Started: Saturday, April 14, 2001 23:32

Finished: Sunday, April 15, 2001 00:30

Two movielog entries currently in the queue. I thought I'd do a little ramble just for the fun of it before I finish them up and post them.

Another lazy weekend. This seems to be a trend with me lately. I don't think it's healthy, at least to the degree I have been. Sitting in the house, not venturing outside a single time the entire day. A messy room. Uncleaned. Random crap scattered everywhere. Spending a little more time than any sane person would on ridiculously shallow but somehow mind-numbingly addictive websites.

"Why?" I ask myself. "Why" Why not get some sunshine, now that it's out again? Or, if I prefer to stay in the house, why not write some code, or clean up this goddamn room? Why not write a story? A poem? Make something cool in Gimp. Anything!

But no. I reload slashdot. Reload k5. Check the submission queue. Get bored with that. Surf a little porn. Fall asleep. Dream a dream or five (I can't remember what anymore, but I know there was content passing through my head). Wake up. Check what time it is. Head returns to pillow. Back to sleep for another hour. Wake up again. Shower. While in the shower, think long and hard about what my life is, where it's been, and what it could become.

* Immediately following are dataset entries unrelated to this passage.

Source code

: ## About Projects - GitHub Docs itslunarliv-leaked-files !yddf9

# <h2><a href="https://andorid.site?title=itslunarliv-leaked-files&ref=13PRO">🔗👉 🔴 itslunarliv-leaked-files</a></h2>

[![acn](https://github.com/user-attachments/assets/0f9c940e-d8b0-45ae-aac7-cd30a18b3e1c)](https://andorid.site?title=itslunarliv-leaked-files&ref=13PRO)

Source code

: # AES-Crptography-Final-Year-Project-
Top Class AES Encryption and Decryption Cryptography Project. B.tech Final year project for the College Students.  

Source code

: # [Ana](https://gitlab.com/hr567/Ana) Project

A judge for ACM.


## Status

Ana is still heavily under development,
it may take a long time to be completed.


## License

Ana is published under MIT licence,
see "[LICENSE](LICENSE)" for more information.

Take the DVD player for a spin. The high point of the day. I had moved it into the family room last night so everyone else could comfortably watch too. It's still there.

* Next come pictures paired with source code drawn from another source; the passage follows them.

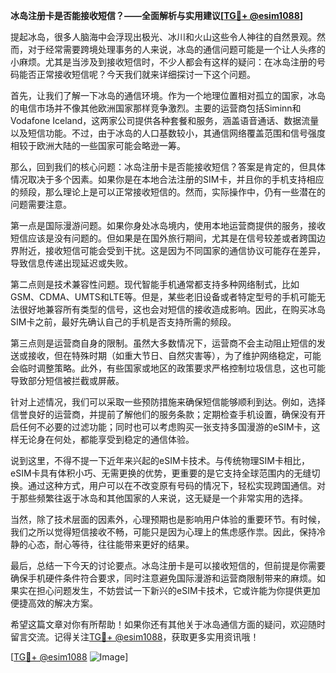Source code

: **冰岛注册卡是否能接收短信？——全面解析与实用建议[[TG💪+ @esim1088](https://t.me/s/esim1088)]**

提起冰岛，很多人脑海中会浮现出极光、冰川和火山这些令人神往的自然景观。然而，对于经常需要跨境处理事务的人来说，冰岛的通信问题可能是一个让人头疼的小麻烦。尤其是当涉及到接收短信时，不少人都会有这样的疑问：在冰岛注册的号码能否正常接收短信呢？今天我们就来详细探讨一下这个问题。

首先，让我们了解一下冰岛的通信环境。作为一个地理位置相对孤立的国家，冰岛的电信市场并不像其他欧洲国家那样竞争激烈。主要的运营商包括Siminn和Vodafone Iceland，这两家公司提供各种套餐和服务，涵盖语音通话、数据流量以及短信功能。不过，由于冰岛的人口基数较小，其通信网络覆盖范围和信号强度相较于欧洲大陆的一些国家可能会略逊一筹。

那么，回到我们的核心问题：冰岛注册卡是否能接收短信？答案是肯定的，但具体情况取决于多个因素。如果你是在本地合法注册的SIM卡，并且你的手机支持相应的频段，那么理论上是可以正常接收短信的。然而，实际操作中，仍有一些潜在的问题需要注意。

第一点是国际漫游问题。如果你身处冰岛境内，使用本地运营商提供的服务，接收短信应该是没有问题的。但如果是在国外旅行期间，尤其是在信号较差或者跨国边界附近，接收短信可能会受到干扰。这是因为不同国家的通信协议可能存在差异，导致信息传递出现延迟或失败。

第二点则是技术兼容性问题。现代智能手机通常都支持多种网络制式，比如GSM、CDMA、UMTS和LTE等。但是，某些老旧设备或者特定型号的手机可能无法很好地兼容所有类型的信号，这也会对短信的接收造成影响。因此，在购买冰岛SIM卡之前，最好先确认自己的手机是否支持所需的频段。

第三点则是运营商自身的限制。虽然大多数情况下，运营商不会主动阻止短信的发送或接收，但在特殊时期（如重大节日、自然灾害等），为了维护网络稳定，可能会临时调整策略。此外，有些国家或地区的政策要求严格控制垃圾信息，这也可能导致部分短信被拦截或屏蔽。

针对上述情况，我们可以采取一些预防措施来确保短信能够顺利到达。例如，选择信誉良好的运营商，并提前了解他们的服务条款；定期检查手机设置，确保没有开启任何不必要的过滤功能；同时也可以考虑购买一张支持多国漫游的eSIM卡，这样无论身在何处，都能享受到稳定的通信体验。

说到这里，不得不提一下近年来兴起的eSIM卡技术。与传统物理SIM卡相比，eSIM卡具有体积小巧、无需更换的优势，更重要的是它支持全球范围内的无缝切换。通过这种方式，用户可以在不改变原有号码的情况下，轻松实现跨国通信。对于那些频繁往返于冰岛和其他国家的人来说，这无疑是一个非常实用的选择。

当然，除了技术层面的因素外，心理预期也是影响用户体验的重要环节。有时候，我们之所以觉得短信接收不畅，可能只是因为心理上的焦虑感作祟。因此，保持冷静的心态，耐心等待，往往能带来更好的结果。

最后，总结一下今天的讨论要点。冰岛注册卡是可以接收短信的，但前提是你需要确保手机硬件条件符合要求，同时注意避免国际漫游和运营商限制带来的麻烦。如果实在担心问题发生，不妨尝试一下新兴的eSIM卡技术，它或许能为你提供更加便捷高效的解决方案。

希望这篇文章对你有所帮助！如果你还有其他关于冰岛通信方面的疑问，欢迎随时留言交流。记得关注[TG💪+ @esim1088](https://t.me/s/esim1088)，获取更多实用资讯哦！

[[TG💪+ @esim1088](https://t.me/s/esim1088) ![Image](https://i.postimg.cc/4NQfJmqS/Snipaste-2025-05-13-00-14-12.png)]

I am frustrated with my patterns of behavior. I describe them here, but I don't want to get into the mode of beating up on myself, since that only tends to make things worse. Rather, I want to try to understand why it is that I do what I do. What motivates my actions?

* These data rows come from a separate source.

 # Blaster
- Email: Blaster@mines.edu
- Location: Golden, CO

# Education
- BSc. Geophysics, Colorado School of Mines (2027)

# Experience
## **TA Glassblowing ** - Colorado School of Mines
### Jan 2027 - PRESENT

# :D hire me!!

With a few exceptions, most of my actions seem to occur as part of some sort of autopilot program, the source code to which I either cannot see, or cannot comprehend. It is possible (though not easy) to engage manual control, but only for brief fleeting periods of time, and even that requires great effort. Usually, it's most likely to happen in the wake of some great catastrophy. At these times, I am forced to wake up, grab hold of the controls, and plot a course to safety. Then, gradually, the mind's focus disengages, and I return to a state of not so blissful drifting.

I am searching for something, but I am not finding that deeper meaning. Perhaps this is because I do not know what it is that I am searching for. If only the question could be narrowed down to something simple, encapsulated in a metaphor, then maybe I would be able to understand the world, and in doing so, understand myself. "What is the Matrix?"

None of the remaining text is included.